Innovative Strategies Required Now
“Bob Sandford set the context with his key observation that the hydro-climatic stability, once fairly dependent, is no longer the case and as a result, innovative strategies that address the challenge of drought or flood are now required. This reality has an immediate impact on future water, energy and food security.”
“Furthermore, the timing of the workshop was fortuitous in that was held immediately before the COP21 International Climate Change Conference in Paris, for it was clear from the content of the presentations at the Feast and Famine workshop that anticipated climate change has to be a core consideration in the future planning of our communities and agriculture practices in British Columbia and beyond.”
Towards Consensus, Commitment and Collaboration
“Given this context, Eric Bonham noted, “future planners, engineers, politicians and citizens alike will be called upon to demonstrate both vision and pragmatism and be able to frame the issue of achieving water-resiliency in communities against the backdrop of an unpredictable water cycle. This in turn demands the honing of a further skill, that of working together towards consensus, commitment and collaboration.”
“Such collaboration is essential and must cross all political and community boundaries, for climate change is no respecter of such creations. This will not come easy and will call for cooperation on a level heretofore not considered necessary or even possible, which brings to mind that old adage ‘united we stand, divided we fall’.”
Water is Truly the Connector
“A further observation from the workshop worthy of note is the core observation that we have to ensure water security if we wish a stable society.”
“While this may be considered a statement of the obvious, our presenters rightfully reminded us that water security will be a casualty of global warming and as such, calls for astute stewardship of the resource both now and in the future.
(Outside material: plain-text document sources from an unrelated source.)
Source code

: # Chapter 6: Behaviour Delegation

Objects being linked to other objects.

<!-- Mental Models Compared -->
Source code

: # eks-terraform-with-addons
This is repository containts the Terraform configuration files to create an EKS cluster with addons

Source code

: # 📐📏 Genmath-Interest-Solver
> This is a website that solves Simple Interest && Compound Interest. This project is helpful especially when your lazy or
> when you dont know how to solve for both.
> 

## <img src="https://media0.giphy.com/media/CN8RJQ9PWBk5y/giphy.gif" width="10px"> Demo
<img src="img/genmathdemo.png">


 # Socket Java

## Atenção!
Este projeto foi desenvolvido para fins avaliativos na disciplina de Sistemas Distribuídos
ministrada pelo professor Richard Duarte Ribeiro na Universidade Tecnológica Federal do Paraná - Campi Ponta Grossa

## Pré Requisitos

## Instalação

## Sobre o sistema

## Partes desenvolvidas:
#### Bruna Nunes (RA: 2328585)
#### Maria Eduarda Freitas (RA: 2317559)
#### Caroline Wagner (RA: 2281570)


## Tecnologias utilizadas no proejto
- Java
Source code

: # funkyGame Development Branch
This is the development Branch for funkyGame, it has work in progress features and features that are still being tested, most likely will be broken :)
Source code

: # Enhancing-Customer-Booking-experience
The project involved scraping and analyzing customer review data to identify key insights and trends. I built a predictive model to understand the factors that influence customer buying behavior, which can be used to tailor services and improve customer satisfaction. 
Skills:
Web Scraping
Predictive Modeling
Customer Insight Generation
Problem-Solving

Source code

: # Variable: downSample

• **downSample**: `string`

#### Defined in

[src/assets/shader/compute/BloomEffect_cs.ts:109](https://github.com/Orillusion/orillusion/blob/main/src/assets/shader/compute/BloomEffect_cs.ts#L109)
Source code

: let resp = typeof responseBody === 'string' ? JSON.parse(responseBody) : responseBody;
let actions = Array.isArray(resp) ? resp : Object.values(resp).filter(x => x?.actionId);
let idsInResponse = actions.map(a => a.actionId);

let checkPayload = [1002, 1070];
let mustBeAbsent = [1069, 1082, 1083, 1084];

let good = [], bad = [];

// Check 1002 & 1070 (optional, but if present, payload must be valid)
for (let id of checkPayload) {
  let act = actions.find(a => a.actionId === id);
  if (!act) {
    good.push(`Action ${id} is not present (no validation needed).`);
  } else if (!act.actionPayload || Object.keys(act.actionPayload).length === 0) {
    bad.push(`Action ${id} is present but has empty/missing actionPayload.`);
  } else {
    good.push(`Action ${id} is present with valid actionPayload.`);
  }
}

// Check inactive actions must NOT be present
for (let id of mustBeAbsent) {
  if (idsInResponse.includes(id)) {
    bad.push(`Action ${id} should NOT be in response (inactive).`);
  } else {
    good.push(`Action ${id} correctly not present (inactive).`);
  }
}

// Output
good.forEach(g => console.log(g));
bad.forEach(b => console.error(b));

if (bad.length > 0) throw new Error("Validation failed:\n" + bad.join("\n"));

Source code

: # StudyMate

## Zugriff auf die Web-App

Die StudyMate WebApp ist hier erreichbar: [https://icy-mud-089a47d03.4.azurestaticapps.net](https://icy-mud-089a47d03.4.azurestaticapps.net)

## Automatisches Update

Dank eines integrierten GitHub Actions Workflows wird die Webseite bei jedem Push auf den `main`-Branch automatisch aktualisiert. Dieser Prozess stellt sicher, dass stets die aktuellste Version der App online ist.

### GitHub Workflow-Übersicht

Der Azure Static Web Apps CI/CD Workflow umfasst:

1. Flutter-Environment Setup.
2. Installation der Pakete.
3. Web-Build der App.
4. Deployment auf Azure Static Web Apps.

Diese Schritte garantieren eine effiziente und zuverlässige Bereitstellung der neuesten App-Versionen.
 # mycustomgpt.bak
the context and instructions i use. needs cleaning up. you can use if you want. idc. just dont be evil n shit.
For water is truly the connector of all activities on earth, whether it is the economy, ecology or the well-being of human and non-human alike.”
“It may well be argued that water should be the entrance point for the discussion on climate change for the connection is readily understood on this complex issue when we experience an ever increasing occurrence of flood or drought.”
Think Like A Watershed
“A common thread identified throughout the workshop was the recognition of the important role played by nature through the provision of natural capital and natural assets. Traditionally asset management has been considered only in terms of pipes, pumps and concrete infrastructure, whereas the services provided by nature add significant benefits, benefits however that have been difficult to determine in economic terms.”
“With the advancement of the concept of ecological accounting that will identify the financial value of goods and services drawn from natural systems, asset management will become a more exacting science which will speak to the need for maintaining the integrity of natural systems within the urban context. The hydraulic practitioners of the future will be encouraged to ‘think like a watershed’ recognizing the invaluable contribution of natural systems.”
“The identification of several tools throughout the workshop, including the Water Balance Model, the Agriculture Water Demand Model, the Agriculture Irrigation Licencing Calculator, the Building Adaptive & Resilient Communities Program and the new Provincial Water Sustainability Act, underscored the advance of hydraulic knowledge and tools that address the challenge of climate change.”
Think Creatively and Collaboratively
“Kim Stephens noted that ‘these important advances come with a commitment, determination and an understanding that accepting risk opens the door to innovation’.”
“In summary what was indicative throughout the workshop was the identification of the call to think creatively as well as collaboratively and search for ‘out of the box’ solutions to the pending changes anticipated from climate change. Albert Einstein had his finger on the pulse when he noted:
“No problem can be solved from the same consciousness that created it. We have to learn to see the world anew.”